2024 Author: Harry Day | [email protected]. Last modified: 2023-12-17 15:43
More and more often, debates flare up in social networks on the topic: "Do we (children) owe something to parents?" Let's talk?))
To begin with, I want to clarify what this omnipotent "MUST" means! So my favorite Ozhegov's explanatory dictionary enlightens us:
1. Obliged to do something. Must obey orders.
2. About what will happen without fail, inevitably or presumably. he should come soon. something important is about to happen.
3. Borrowed, obliged to repay the debt.
At the same time we will check the interpretation of the word "OBLIGED"
1. To impose on someone any obligation, to prescribe. Obligate to obey. Obligate to return on time.
2. Call something for a return service.
As you can see, the meaning of the words is quite understandable. Then, proceeding from the meaning of these words, the dispute is about whether the child has any obligation to return something or somehow remain due to the parents some mysterious debt in all possible, and better, even impossible ways.
Hmm, I wonder, but when does this obligation arise at all, well, or at what age you need to start repaying the debt, and what percentage is charged for a delay in payment, please read all the points of this loan agreement and, most importantly, its full cost.
Right now I imagined how a child, say in the womb, even without a developed brain, turned out to be quite so-so reasonable and concluded an agreement with mom and dad about some kind of delayed reward for the right to be born into this world, but what is there, in general conceived. Or maybe he owes for the fact that he was not abandoned after birth? Or for being loved or not beaten? Come up with something else for yourself))
We will not go far. I'll take myself, so I really don't understand why my two children can be obliged to me for something? As if it was not me who made the decision to give birth to them and bear my responsibility for this decision and of course for their lives until the end of their days, and from there to look after them)), and it was they who decided to be born (well, okay, not without it) …
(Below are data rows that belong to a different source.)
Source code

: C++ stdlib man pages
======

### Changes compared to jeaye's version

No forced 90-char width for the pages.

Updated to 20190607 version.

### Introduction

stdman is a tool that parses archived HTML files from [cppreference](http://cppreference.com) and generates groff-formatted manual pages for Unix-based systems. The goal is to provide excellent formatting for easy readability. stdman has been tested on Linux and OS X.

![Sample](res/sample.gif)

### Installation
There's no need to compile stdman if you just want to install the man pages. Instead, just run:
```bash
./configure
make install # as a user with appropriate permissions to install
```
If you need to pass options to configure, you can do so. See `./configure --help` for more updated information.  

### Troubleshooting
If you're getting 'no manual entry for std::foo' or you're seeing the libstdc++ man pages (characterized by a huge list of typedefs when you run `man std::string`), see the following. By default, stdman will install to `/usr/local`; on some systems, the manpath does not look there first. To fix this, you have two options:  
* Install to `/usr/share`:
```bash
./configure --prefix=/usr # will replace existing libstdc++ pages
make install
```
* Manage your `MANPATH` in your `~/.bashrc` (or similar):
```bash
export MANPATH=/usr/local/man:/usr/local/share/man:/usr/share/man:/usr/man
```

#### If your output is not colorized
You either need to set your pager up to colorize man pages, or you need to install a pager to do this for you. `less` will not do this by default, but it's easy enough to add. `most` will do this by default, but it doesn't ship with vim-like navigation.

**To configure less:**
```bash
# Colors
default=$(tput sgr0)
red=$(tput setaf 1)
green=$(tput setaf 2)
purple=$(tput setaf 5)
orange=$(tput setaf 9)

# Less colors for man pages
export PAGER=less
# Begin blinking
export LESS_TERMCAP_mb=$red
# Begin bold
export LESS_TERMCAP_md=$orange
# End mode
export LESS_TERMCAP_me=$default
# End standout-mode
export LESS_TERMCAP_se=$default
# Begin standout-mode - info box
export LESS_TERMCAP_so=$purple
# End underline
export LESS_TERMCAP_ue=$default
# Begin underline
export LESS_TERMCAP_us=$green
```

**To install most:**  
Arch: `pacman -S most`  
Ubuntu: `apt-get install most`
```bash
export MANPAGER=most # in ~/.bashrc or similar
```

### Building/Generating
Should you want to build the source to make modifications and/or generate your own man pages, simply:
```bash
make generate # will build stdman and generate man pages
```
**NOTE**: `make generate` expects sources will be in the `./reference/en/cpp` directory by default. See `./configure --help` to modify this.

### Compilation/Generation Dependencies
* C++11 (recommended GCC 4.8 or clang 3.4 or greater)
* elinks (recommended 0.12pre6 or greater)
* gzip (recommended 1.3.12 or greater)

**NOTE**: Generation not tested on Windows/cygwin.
Again, the fantasy played out, as it were, the children to me were: "Dear, our future mother, we are sending you a commercial offer. We offer you to become our mother, give birth, raise, heal, love, and then we will pay for this with something. We do not know yet. than, but when we grow up, we certainly invent it. " Haha, so-so to be honest from a commercial point of view. No, well, I thought that I was such an adult aunt, I decided everything, thought it over, pleased myself in motherhood, completed the demographic program, received a lot of emotions, reinforced my life with additional meaning, but here it turns out that I was only in the role of a performer with unpaid remuneration.
Responsibly declare: "NO!" My children OWN nothing to me! I will not allow anyone or even them to take my power, my responsibility and my decisions. These are my privileges, these are my joys, these are my feelings, my realization and my life. All I need from them is that I have them and it doesn't matter if they give me anything, whether they bring the notorious glass of water in old age, they are my reward for their existence, and not a profitable investment in the future!
In psychology, the parental word "should" is really important and necessary for the formation of an understanding of the boundaries for the child, for teaching, for adhering to agreements and for the skill to take responsibility for his words and actions, but it cannot reflect the child's obligation to pay the parent for love. Parental love, and especially mother's love, should be unconditional, without pay and without obligation.
As strange as it may sound, a mother gives birth to a child for herself, for her joy, for her own benefit. I think you can find a lot of benefits for parents in parenting (forgive the tautology), and if you can't, just ask your parents what it brought them the birth of you.
Ask what to do? Do I need to give gifts to parents? Do I need to take care of them in old age? Do they need help in life?
I will answer you not only as a psychologist, but also as a mother. If you want, do it, give joy, help, take care of them, do it out of desire, out of love. BUT! Do not do it out of obligation, do not justify, and even more so do not deserve their love, do not take their strength and their responsibility, do not turn them into your children, they somehow lived before you were born and this is their choice.